> **Exercise instructions**
Range to reproduce from the entries below: the line with "Dazu brauchst du", the line with "4) Finally, restart your Arduino IDE.", and every line in between. Give them exactly and give nothing else.

(Items from a data source)
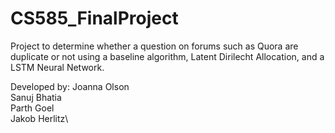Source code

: # CS585_FinalProject
Project to determine whether a question on forums such as Quora are duplicate or not using a baseline algorithm, Latent Dirilecht Allocation, and a LSTM Neural Network.

Developed by\:
Joanna Olson\
Sanuj Bhatia\
Parth Goel\
Jakob Herlitz\
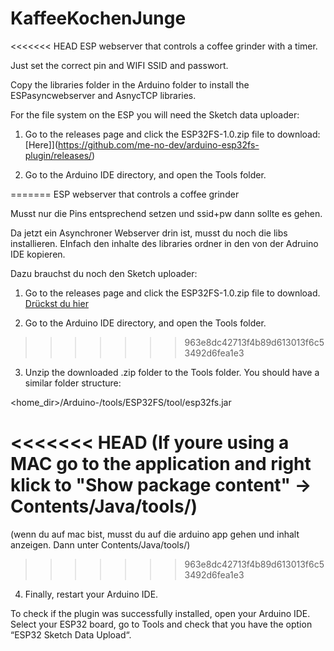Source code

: # KaffeeKochenJunge
<<<<<<< HEAD
ESP webserver that controls a coffee grinder with a timer.

Just set the correct pin and WIFI SSID and passwort.

Copy the libraries folder in the Arduino folder to install the ESPasyncwebserver and AsnycTCP libraries.

For the file system on the ESP you will need the Sketch data uploader:

1) Go to the releases page and click the ESP32FS-1.0.zip file to download: [Here]](https://github.com/me-no-dev/arduino-esp32fs-plugin/releases/)

2) Go to the Arduino IDE directory, and open the Tools folder.

=======
ESP webserver that controls a coffee grinder

Musst nur die Pins entsprechend setzen und ssid+pw dann sollte es gehen. 

Da jetzt ein Asynchroner Webserver drin ist, musst du noch die libs installieren. EInfach den inhalte des libraries ordner in den von der Adruino IDE kopieren. 

Dazu brauchst du noch den Sketch uploader:

1) Go to the releases page and click the ESP32FS-1.0.zip file to download.
[Drückst du hier](https://github.com/me-no-dev/arduino-esp32fs-plugin/releases/https://github.com/me-no-dev/arduino-esp32fs-plugin/releases/)

2) Go to the Arduino IDE directory, and open the Tools folder.


>>>>>>> 963e8dc42713f4b89d613013f6c53492d6fea1e3
3) Unzip the downloaded .zip folder to the Tools folder. You should have a similar folder structure:

<home_dir>/Arduino-<version>/tools/ESP32FS/tool/esp32fs.jar

<<<<<<< HEAD
(If youre using a MAC go to the application and right klick to "Show package content" -> Contents/Java/tools/)
=======
(wenn du auf mac bist, musst du auf die arduino app gehen und inhalt anzeigen. Dann unter Contents/Java/tools/)
>>>>>>> 963e8dc42713f4b89d613013f6c53492d6fea1e3

4) Finally, restart your Arduino IDE.

To check if the plugin was successfully installed, open your Arduino IDE. Select your ESP32 board, go to Tools and check that you have the option “ESP32 Sketch Data Upload“.
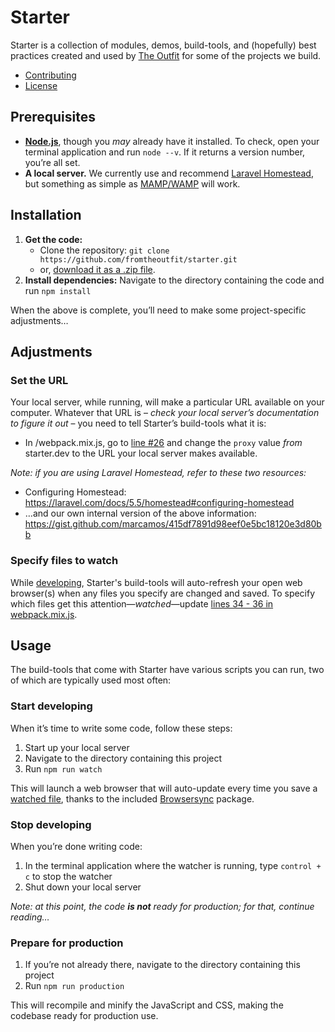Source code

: # Starter

Starter is a collection of modules, demos, build-tools, and (hopefully) best practices created and used by [The Outfit](https://theout.fit/) for some of the projects we build.

* [Contributing](https://github.com/fromtheoutfit/starter/tree/master/_docs/contributing.md)
* [License](https://github.com/fromtheoutfit/starter/tree/master/_docs/license.md)

## Prerequisites

* [**Node.js**](https://nodejs.org/), though you _may_ already have it installed. To check, open your  terminal application and run `node --v`. If it returns a version number, you’re all set.
* **A local server.** We currently use and recommend [Laravel Homestead](https://laravel.com/docs/5.5/homestead), but something as simple as [MAMP/WAMP](https://www.mamp.info/) will work.

## Installation

1. **Get the code:**
    * Clone the repository: `git clone https://github.com/fromtheoutfit/starter.git`
    * or, [download it as a .zip file](https://github.com/fromtheoutfit/starter/archive/master.zip).
2. **Install dependencies:** Navigate to the directory containing the code and run `npm install`

When the above is complete, you’ll need to make some project-specific adjustments…

## Adjustments

### Set the URL

Your local server, while running, will make a particular URL available on your computer. Whatever that URL is – _check your local server’s documentation to figure it out_ – you need to tell Starter’s build-tools what it is:

* In /webpack.mix.js, go to [line #26](https://github.com/fromtheoutfit/starter/blob/master/webpack.mix.js#L26) and change the `proxy` value _from_ starter.dev to the URL your local server makes available.

_Note: if you are using Laravel Homestead, refer to these two resources:_

* Configuring Homestead: https://laravel.com/docs/5.5/homestead#configuring-homestead
* …and our own internal version of the above information: https://gist.github.com/marcamos/415df7891d98eef0e5bc18120e3d80bb

### Specify files to watch

While [developing](#start-development), Starter's build-tools will auto-refresh your open web browser(s) when any files you specify are changed and saved. To specify which files get this attention—_watched_—update [lines 34 - 36 in webpack.mix.js](https://github.com/fromtheoutfit/starter/blob/master/webpack.mix.js#L34-L36).

## Usage

The build-tools that come with Starter have various scripts you can run, two of which are typically used most often:

### Start developing

When it’s time to write some code, follow these steps:

1. Start up your local server
2. Navigate to the directory containing this project
3. Run `npm run watch`

This will launch a web browser that will auto-update every time you save a [watched file](#specify-files-to-watch), thanks to the included [Browsersync](https://www.browsersync.io/) package.

### Stop developing

When you’re done writing code:

1. In the terminal application where the watcher is running, type `control + c` to stop the watcher
2. Shut down your local server

_Note: at this point, the code **is not** ready for production; for that, continue reading…_

### Prepare for production

1. If you’re not already there, navigate to the directory containing this project
2. Run `npm run production`

This will recompile and minify the JavaScript and CSS, making the codebase ready for production use.
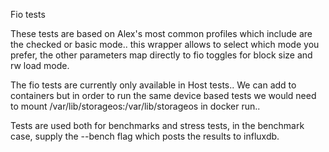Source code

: Fio tests

These tests are based on Alex's most common profiles which include are the checked or basic mode..
this wrapper allows to select which mode you prefer, the other parameters map directly to fio toggles for block size and rw load mode.

The fio tests are currently only available in Host tests.. We can add to containers but in order to run the same device based tests
we would need to mount /var/lib/storageos:/var/lib/storageos in docker run..

Tests are used both for benchmarks and stress tests, in the benchmark case, supply the --bench flag
which posts the results to influxdb.
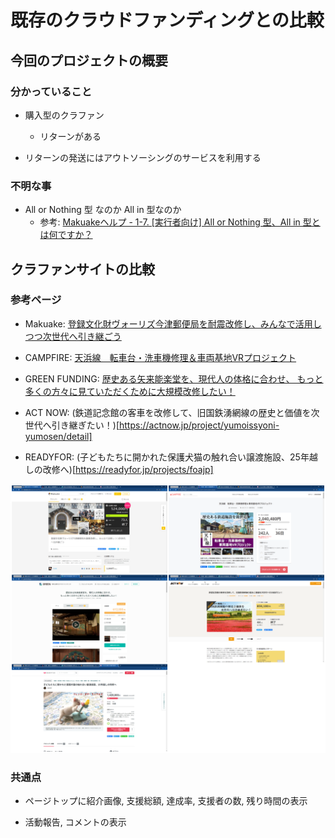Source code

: # 既存のクラウドファンディングとの比較

## 今回のプロジェクトの概要

### 分かっていること

* 購入型のクラファン
  * リターンがある

* リターンの発送にはアウトソーシングのサービスを利用する

### 不明な事

* All or Nothing 型 なのか All in 型なのか
  * 参考: [Makuakeヘルプ - 1-7. [実行者向け] All or Nothing 型、All in 型とは何ですか？](https://support.makuake.com/hc/ja/articles/115002426711-1-7-%E5%AE%9F%E8%A1%8C%E8%80%85%E5%90%91%E3%81%91-All-or-Nothing-%E5%9E%8B-All-in-%E5%9E%8B%E3%81%A8%E3%81%AF%E4%BD%95%E3%81%A7%E3%81%99%E3%81%8B-)

## クラファンサイトの比較

### 参考ページ

* Makuake: [登録文化財ヴォーリズ今津郵便局を耐震改修し、みんなで活用しつつ次世代へ引き継ごう](https://www.makuake.com/project/vories/?from=keywordsearch&keyword=%E6%94%B9%E4%BF%AE&disp_order=4)

* CAMPFIRE: [天浜線　転車台・洗車機修理＆車両基地VRプロジェクト](https://camp-fire.jp/projects/view/529237?list=search_result_projects_popular)

* GREEN FUNDING: [歴史ある矢来能楽堂を、現代人の体格に合わせ、
もっと多くの方々に見ていただくために大規模改修したい！](https://greenfunding.jp/lab/projects/1032)

* ACT NOW: (鉄道記念館の客車を改修して、旧国鉄湧網線の歴史と価値を次世代へ引き継ぎたい！)[https://actnow.jp/project/yumoissyoni-yumosen/detail]

* READYFOR: (子どもたちに開かれた保護犬猫の触れ合い譲渡施設、25年越しの改修へ)[https://readyfor.jp/projects/foajp]

![図1 大手クラファンサイトのトップ](大手クラファン比較.png)

### 共通点

* ページトップに紹介画像, 支援総額, 達成率, 支援者の数, 残り時間の表示

* 活動報告, コメントの表示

> **Reply to the exercise**
Dazu brauchst du noch den Sketch uploader:

1) Go to the releases page and click the ESP32FS-1.0.zip file to download.
[Drückst du hier](https://github.com/me-no-dev/arduino-esp32fs-plugin/releases/https://github.com/me-no-dev/arduino-esp32fs-plugin/releases/)

2) Go to the Arduino IDE directory, and open the Tools folder.


>>>>>>> 963e8dc42713f4b89d613013f6c53492d6fea1e3
3) Unzip the downloaded .zip folder to the Tools folder. You should have a similar folder structure:

<home_dir>/Arduino-<version>/tools/ESP32FS/tool/esp32fs.jar

<<<<<<< HEAD
(If youre using a MAC go to the application and right klick to "Show package content" -> Contents/Java/tools/)
=======
(wenn du auf mac bist, musst du auf die arduino app gehen und inhalt anzeigen. Dann unter Contents/Java/tools/)
>>>>>>> 963e8dc42713f4b89d613013f6c53492d6fea1e3

4) Finally, restart your Arduino IDE.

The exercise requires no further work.